Senator Jacobson opened LB 5‑25 as a targeted approach to agricultural data privacy, saying farmers should not have their yield maps, soil moisture and other proprietary data sold without consent.
AM 24‑44, adopted on select file, makes three principal changes: (1) it adds “control” to the bill’s ownership framework so producers can prevent the sale of their raw agricultural data; (2) it amends the public records code to protect proprietary agricultural data from disclosure under §84‑712.05 unless a producer gives prior written consent; and (3) it clarifies exclusions so data already publicly available from government agencies (USDA soil maps, public land records) are not protected as agricultural data.

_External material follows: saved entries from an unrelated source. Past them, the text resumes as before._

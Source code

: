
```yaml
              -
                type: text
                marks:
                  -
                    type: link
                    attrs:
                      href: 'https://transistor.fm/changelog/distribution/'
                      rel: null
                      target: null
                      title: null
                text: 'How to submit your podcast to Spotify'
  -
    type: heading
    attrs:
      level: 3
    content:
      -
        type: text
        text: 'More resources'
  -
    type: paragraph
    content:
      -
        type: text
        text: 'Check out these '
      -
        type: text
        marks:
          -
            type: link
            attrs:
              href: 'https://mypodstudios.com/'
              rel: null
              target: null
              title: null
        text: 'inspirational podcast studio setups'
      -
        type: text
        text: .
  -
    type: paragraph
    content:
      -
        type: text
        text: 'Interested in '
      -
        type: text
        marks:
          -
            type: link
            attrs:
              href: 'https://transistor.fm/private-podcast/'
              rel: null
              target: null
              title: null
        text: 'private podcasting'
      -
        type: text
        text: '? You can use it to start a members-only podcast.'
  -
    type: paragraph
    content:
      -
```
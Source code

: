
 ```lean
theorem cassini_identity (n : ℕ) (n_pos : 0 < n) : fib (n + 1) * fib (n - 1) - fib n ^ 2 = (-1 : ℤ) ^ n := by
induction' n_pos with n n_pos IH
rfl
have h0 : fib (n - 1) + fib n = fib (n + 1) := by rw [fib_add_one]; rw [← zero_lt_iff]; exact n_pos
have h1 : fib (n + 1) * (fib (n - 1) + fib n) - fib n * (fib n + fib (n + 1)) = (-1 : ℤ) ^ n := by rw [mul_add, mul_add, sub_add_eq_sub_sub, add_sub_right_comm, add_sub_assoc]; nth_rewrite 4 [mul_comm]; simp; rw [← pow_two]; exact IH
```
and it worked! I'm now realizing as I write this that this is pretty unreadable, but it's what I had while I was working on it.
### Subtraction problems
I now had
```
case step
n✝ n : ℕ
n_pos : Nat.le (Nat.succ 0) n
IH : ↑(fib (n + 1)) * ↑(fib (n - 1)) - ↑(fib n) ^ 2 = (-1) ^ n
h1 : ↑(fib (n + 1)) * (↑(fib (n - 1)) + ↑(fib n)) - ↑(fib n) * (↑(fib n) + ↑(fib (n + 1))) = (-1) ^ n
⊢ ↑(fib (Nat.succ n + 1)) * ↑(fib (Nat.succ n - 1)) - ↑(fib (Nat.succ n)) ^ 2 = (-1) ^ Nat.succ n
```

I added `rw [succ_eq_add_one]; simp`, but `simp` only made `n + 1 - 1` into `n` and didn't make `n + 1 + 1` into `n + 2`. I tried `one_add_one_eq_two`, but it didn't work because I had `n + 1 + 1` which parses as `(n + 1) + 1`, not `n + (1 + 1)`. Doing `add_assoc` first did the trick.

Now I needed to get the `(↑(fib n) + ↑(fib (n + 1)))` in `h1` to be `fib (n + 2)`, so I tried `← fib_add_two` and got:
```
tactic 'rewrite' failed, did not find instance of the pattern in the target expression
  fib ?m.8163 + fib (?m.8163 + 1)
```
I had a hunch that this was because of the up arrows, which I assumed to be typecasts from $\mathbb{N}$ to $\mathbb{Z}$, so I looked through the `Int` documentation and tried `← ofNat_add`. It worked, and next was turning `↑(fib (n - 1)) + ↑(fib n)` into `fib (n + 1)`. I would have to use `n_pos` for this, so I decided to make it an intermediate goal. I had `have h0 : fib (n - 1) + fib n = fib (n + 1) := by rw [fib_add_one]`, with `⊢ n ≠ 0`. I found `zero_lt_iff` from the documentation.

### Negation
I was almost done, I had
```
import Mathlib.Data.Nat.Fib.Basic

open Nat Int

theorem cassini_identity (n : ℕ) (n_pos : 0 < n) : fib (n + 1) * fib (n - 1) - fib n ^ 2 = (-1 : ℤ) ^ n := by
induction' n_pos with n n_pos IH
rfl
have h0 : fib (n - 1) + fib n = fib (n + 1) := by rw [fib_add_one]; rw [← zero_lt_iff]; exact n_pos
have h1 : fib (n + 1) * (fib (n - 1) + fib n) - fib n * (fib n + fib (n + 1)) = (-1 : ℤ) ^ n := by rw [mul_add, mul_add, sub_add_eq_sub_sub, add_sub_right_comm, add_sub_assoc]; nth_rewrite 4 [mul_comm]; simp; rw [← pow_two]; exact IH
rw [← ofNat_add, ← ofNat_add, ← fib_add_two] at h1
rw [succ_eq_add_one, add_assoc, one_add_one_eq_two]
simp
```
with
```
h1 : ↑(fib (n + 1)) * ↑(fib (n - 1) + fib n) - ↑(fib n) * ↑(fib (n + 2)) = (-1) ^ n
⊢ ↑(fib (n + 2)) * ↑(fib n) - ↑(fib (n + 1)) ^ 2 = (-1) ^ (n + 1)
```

Senator Bostar explained the amendment also incorporates portions of LB 1185 to address conversational artificial intelligence safety — requiring clear disclosure that a user is interacting with AI, imposing safeguards to limit explicit content for minors and banning manipulative engagement techniques targeted at minor account holders. Supporters emphasized child safety and transparency, and Kavanaugh moved a technical amendment to ensure civil penalties go to the common school fund in compliance with the state constitution; that technical amendment (AM 28‑49) was adopted.
The committee amendment and related amendments were approved on recorded votes (AM 24‑44 adopted 31 ayes; AM 22‑21 adopted 32 ayes) and LB 5‑25 was advanced to E & R initial (35 ayes). Lawmakers said the bill is an initial step and recognized the state may return to refine definitions and enforcement after the law is used in practice.
Proponents stressed limited scope — preventing sale and protecting raw data — while preserving publicly available government data and allowing future statutory refinement.
AM 24‑44 and companion amendments were adopted; LB 5‑25 advanced to E & R initial.